CHARACTER: We Show Up with Honesty and Humility

Character, defined as honesty and humility, is the foundation for a bank's long-term viability, and it's defintely what separates a solid institution from a speculative one. This value is demonstrated through transparent reporting and disciplined risk management, especially in credit underwriting (the process of assessing a borrower's creditworthiness).

Here's the quick math: In a volatile environment, CrossFirst Bankshares maintained 'strong asset quality' through 2024, which is a direct reflection of Character in action. This disciplined approach allowed the company to report record full-year adjusted earnings per share (EPS) of $1.47 for 2024, a key metric for investor trust and a signal of management's integrity in financial reporting. The company focuses on building trusted relationships, not just chasing high-risk yield.

  • Maintain disciplined credit underwriting.
  • Ensure transparent financial reporting.

COMMITMENT: We Are Responsible, Accountable, and Protect the Reputation and Assets of Others

Commitment is about accountability-to clients, shareholders, and the community. This value is proven by how the bank protects its assets and how it invests in the communities that support it. The acquisition itself highlights this commitment, as the merger with First Busey Corporation created a combined entity with approximately $20 billion in total assets and $17 billion in total deposits as of March 1, 2025, providing greater scale and security for client assets.

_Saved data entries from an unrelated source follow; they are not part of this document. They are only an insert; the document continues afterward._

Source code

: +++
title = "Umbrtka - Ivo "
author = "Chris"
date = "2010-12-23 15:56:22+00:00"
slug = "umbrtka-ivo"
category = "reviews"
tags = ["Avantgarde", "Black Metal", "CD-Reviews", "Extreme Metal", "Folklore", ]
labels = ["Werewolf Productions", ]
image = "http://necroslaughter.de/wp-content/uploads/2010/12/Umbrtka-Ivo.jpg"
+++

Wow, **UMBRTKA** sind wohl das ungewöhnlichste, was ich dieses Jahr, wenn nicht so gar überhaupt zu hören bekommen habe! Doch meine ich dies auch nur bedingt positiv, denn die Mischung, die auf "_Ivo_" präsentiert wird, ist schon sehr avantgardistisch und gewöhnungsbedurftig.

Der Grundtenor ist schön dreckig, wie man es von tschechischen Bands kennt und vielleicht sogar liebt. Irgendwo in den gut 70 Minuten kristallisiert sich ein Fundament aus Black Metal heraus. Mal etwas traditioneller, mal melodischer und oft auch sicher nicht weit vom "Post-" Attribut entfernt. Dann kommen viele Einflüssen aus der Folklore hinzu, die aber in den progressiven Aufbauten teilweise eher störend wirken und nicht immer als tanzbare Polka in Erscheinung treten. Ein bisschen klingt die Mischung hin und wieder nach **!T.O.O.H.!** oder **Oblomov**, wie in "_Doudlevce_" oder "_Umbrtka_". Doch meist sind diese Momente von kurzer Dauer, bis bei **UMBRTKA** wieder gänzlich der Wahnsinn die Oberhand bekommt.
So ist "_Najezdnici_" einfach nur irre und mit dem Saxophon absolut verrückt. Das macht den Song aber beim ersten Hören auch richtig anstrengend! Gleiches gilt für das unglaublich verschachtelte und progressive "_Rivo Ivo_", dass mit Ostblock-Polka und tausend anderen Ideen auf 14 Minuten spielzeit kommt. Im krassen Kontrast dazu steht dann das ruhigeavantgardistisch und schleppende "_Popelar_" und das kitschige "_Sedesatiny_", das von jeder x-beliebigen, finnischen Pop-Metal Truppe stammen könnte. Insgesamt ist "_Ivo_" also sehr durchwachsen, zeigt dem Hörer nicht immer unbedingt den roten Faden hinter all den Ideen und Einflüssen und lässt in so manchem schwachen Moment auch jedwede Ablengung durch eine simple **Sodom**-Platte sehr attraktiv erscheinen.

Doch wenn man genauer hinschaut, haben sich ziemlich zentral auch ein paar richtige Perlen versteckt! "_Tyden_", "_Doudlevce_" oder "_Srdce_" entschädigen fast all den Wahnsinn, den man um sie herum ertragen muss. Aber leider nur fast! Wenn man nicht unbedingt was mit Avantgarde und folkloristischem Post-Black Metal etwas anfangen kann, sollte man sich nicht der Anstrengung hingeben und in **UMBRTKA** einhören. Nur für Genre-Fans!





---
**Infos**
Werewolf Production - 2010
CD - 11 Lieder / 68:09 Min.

On a community level, their Generous Giving program is a concrete example of this Commitment. Through this program, CrossFirst Bankshares matches employee contributions to individuals in need. While 2024 figures are consolidating, the program's impact in 2023 saw a total philanthropic investment of $37,565 matched by the bank, which shows a real, tangible commitment to accountability beyond the balance sheet. They are serious about protecting more than just financial assets.

COMPETENCE: We Act Decisively, Take Initiative, and Are Always Guided by Our Wisdom

Competence is where strategy meets execution. It's what allowed CrossFirst Bankshares to not only survive but thrive in a challenging market, leading to the strategic acquisition by a larger partner. The company's record financial performance in 2024 is the clearest evidence of this core value.

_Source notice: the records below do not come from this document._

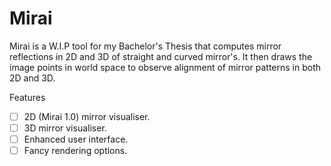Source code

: # Mirai

Mirai is a W.I.P tool for my Bachelor's Thesis that computes mirror reflections in 2D and 3D of straight and curved mirror's. It then draws the image points in world space to observe alignment of mirror patterns in both 2D and 3D.

Features
- [ ] 2D (Mirai 1.0) mirror visualiser.
- [ ] 3D mirror visualiser.
- [ ] Enhanced user interface.
- [ ] Fancy rendering options.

The company grew its adjusted earnings by 6% in 2024, a decisive result in a period of historic interest rate volatility. This growth was fueled by strategic initiatives, including the launch of a new digital banking platform in 2024 to enhance client service and efficiency. Plus, being named to the 2024 KBW Bank Honor Roll, which places CrossFirst among the top 5% of eligible banks nationwide, confirms their operational and financial competence against industry peers. That's a clear signal of wisdom in their business model.

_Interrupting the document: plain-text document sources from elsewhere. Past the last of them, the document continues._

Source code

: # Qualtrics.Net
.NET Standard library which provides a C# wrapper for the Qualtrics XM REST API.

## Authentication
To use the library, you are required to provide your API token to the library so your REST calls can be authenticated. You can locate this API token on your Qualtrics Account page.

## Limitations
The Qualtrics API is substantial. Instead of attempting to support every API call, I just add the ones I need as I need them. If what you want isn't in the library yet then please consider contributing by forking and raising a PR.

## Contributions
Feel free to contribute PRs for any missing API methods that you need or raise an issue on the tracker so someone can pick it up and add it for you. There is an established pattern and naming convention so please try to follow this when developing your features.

CONNECTION: We Exhibit Positivity, Respect, and Compassion for Others

Connection is the relationship-driven core of the company's business model. For a commercial bank, this means building deep, trusted relationships with business owners and professionals, which translates directly into client loyalty and organic growth. The bank's focus on extraordinary service is a key differentiator.

The proof is in the client feedback. CrossFirst Bankshares reported a Net Promoter Score (NPS) of 47 in 2023, which is a massive lead over the industry average of 23.5. Honestly, doubling the industry average NPS doesn't happen by accident. This score reflects a culture of positivity and respect that makes clients enthusiastic advocates. This strong client base was a primary driver of the merger, as First Busey Corporation sought to bolster its commercial banking relationships and expand its wealth management business with a proven, client-focused team.